===== Records =====

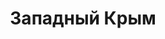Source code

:--- 
title: "Западный Крым" 
site: "http://www.evpatoriya1.ru" 
town: "Евпатория" 
tel: ["+38 065 695-57-38"] 
address: "Россия, АР Крым, г. Евпатория, ул. Интернациональная 139а, офис 5" 
mail: "zapadniycrimea@gmail.com" 
--- 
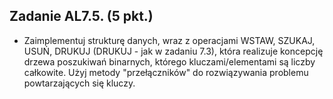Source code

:## Zadanie AL7.5. (5 pkt.) 
- Zaimplementuj strukturę danych, wraz z operacjami WSTAW, SZUKAJ, USUŃ, DRUKUJ (DRUKUJ - jak w zadaniu 7.3), która realizuje koncepcję drzewa poszukiwań binarnych, którego kluczami/elementami są liczby całkowite. Użyj metody "przełączników" do rozwiązywania problemu powtarzających się kluczy.
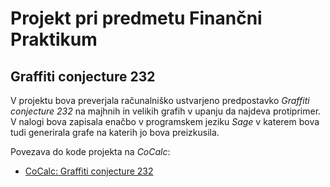 # Projekt pri predmetu Finančni Praktikum

## Graffiti conjecture 232

V projektu bova preverjala računalniško ustvarjeno predpostavko *Graffiti conjecture 232* na majhnih in velikih grafih v upanju da najdeva protiprimer. V nalogi bova zapisala enačbo v programskem jeziku *Sage* v katerem bova tudi generirala
grafe na katerih jo bova preizkusila.

Povezava do kode projekta na *CoCalc*:
- [CoCalc: Graffiti conjecture 232](https://cocalc.com/projects/b91a1257-2a31-43fb-ace4-6f296cd8d1ba/files/?session=default)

=====

◆ **Exercise prompt**
Omitting the pictures, write out the material above exactly as it stands.

◆ **Solved problem**
Source code

:--- 
title: "Западный Крым" 
site: "http://www.evpatoriya1.ru" 
town: "Евпатория" 
tel: ["+38 065 695-57-38"] 
address: "Россия, АР Крым, г. Евпатория, ул. Интернациональная 139а, офис 5" 
mail: "zapadniycrimea@gmail.com" 
--- 
Source code

:## Zadanie AL7.5. (5 pkt.) 
- Zaimplementuj strukturę danych, wraz z operacjami WSTAW, SZUKAJ, USUŃ, DRUKUJ (DRUKUJ - jak w zadaniu 7.3), która realizuje koncepcję drzewa poszukiwań binarnych, którego kluczami/elementami są liczby całkowite. Użyj metody "przełączników" do rozwiązywania problemu powtarzających się kluczy.
 # Projekt pri predmetu Finančni Praktikum

## Graffiti conjecture 232

V projektu bova preverjala računalniško ustvarjeno predpostavko *Graffiti conjecture 232* na majhnih in velikih grafih v upanju da najdeva protiprimer. V nalogi bova zapisala enačbo v programskem jeziku *Sage* v katerem bova tudi generirala
grafe na katerih jo bova preizkusila.

Povezava do kode projekta na *CoCalc*:
- [CoCalc: Graffiti conjecture 232](https://cocalc.com/projects/b91a1257-2a31-43fb-ace4-6f296cd8d1ba/files/?session=default)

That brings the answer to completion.